_EXERCISE DIRECTIONS_
Scan the records for the word "about". Report each line where it occurs.

##### STORED DATA #####

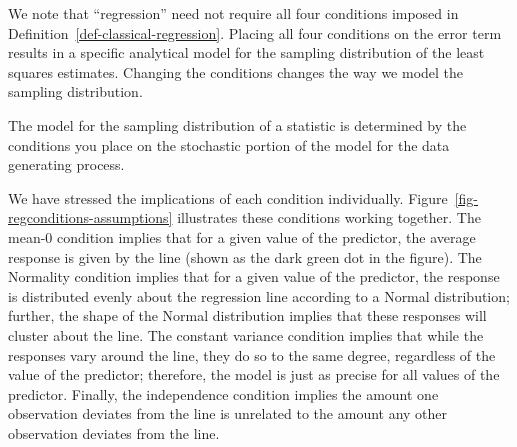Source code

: \documentclass[
  letterpaper,
  DIV=11,
  numbers=noendperiod]{scrreprt}
\theoremstyle{plain}
\theoremstyle{definition}
\theoremstyle{definition}
\theoremstyle{remark}
\begin{document}
We note that ``regression'' need not require all four conditions imposed
in Definition~\ref{def-classical-regression}. Placing all four
conditions on the error term results in a specific analytical model for
the sampling distribution of the least squares estimates. Changing the
conditions changes the way we model the sampling distribution.

\begin{tcolorbox}[enhanced jigsaw, breakable, titlerule=0mm, colframe=quarto-callout-tip-color-frame, bottomtitle=1mm, opacityback=0, rightrule=.15mm, toptitle=1mm, arc=.35mm, bottomrule=.15mm, left=2mm, title=\textcolor{quarto-callout-tip-color}{\faLightbulb}\hspace{0.5em}{Big Idea}, leftrule=.75mm, coltitle=black, toprule=.15mm, colbacktitle=quarto-callout-tip-color!10!white, colback=white, opacitybacktitle=0.6]

The model for the sampling distribution of a statistic is determined by
the conditions you place on the stochastic portion of the model for the
data generating process.

\end{tcolorbox}

We have stressed the implications of each condition individually.
Figure~\ref{fig-regconditions-assumptions} illustrates these conditions
working together. The mean-0 condition implies that for a given value of
the predictor, the average response is given by the line (shown as the
dark green dot in the figure). The Normality condition implies that for
a given value of the predictor, the response is distributed evenly about
the regression line according to a Normal distribution; further, the
shape of the Normal distribution implies that these responses will
cluster about the line. The constant variance condition implies that
while the responses vary around the line, they do so to the same degree,
regardless of the value of the predictor; therefore, the model is just
as precise for all values of the predictor. Finally, the independence
condition implies the amount one observation deviates from the line is
unrelated to the amount any other observation deviates from the line.
\end{document}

#####

_OUTPUT OF THE EXERCISE_
a given value of the predictor, the response is distributed evenly about
cluster about the line. The constant variance condition implies that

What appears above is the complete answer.